## Task item
Go through the entries below and copy each line containing the word "value".
**** Records for this exercise ****
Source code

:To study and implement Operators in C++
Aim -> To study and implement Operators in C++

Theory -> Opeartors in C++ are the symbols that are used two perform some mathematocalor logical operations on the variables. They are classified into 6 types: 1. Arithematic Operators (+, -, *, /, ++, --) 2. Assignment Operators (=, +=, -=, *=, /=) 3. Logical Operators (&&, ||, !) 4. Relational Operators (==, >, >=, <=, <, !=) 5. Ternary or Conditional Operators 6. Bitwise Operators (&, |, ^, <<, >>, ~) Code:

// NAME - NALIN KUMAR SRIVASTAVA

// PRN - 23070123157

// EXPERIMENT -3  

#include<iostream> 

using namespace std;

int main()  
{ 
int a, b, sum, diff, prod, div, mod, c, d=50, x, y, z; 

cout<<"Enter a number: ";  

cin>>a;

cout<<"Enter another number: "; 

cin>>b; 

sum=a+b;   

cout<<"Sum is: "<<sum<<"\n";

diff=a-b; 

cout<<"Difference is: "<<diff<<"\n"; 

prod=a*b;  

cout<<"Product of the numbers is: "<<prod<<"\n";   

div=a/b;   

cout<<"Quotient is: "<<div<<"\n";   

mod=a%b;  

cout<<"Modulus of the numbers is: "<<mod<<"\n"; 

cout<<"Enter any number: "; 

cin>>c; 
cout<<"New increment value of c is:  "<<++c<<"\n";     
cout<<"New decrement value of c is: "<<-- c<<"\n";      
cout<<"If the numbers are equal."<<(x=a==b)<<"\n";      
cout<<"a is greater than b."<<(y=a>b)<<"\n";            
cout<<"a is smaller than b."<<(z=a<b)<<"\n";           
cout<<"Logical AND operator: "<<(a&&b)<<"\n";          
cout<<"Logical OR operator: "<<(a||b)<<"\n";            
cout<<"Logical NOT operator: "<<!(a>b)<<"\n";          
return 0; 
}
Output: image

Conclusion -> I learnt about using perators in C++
****
**** Records for this exercise ****
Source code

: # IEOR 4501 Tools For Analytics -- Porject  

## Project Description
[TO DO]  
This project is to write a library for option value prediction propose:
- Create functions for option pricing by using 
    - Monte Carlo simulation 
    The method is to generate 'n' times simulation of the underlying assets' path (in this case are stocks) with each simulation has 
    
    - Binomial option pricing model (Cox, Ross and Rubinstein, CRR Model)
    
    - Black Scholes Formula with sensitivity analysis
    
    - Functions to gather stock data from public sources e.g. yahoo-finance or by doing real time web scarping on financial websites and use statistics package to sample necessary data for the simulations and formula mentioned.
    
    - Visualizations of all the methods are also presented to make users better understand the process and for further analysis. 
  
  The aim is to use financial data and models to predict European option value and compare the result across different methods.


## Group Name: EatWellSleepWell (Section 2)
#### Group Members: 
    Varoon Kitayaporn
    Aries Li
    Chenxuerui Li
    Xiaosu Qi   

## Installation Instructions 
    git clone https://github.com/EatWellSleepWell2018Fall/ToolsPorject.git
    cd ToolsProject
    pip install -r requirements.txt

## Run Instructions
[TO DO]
****
## Worked solution
cout<<"New increment value of c is:  "<<++c<<"\n";     
cout<<"New decrement value of c is: "<<-- c<<"\n";      
This project is to write a library for option value prediction propose:
  The aim is to use financial data and models to predict European option value and compare the result across different methods.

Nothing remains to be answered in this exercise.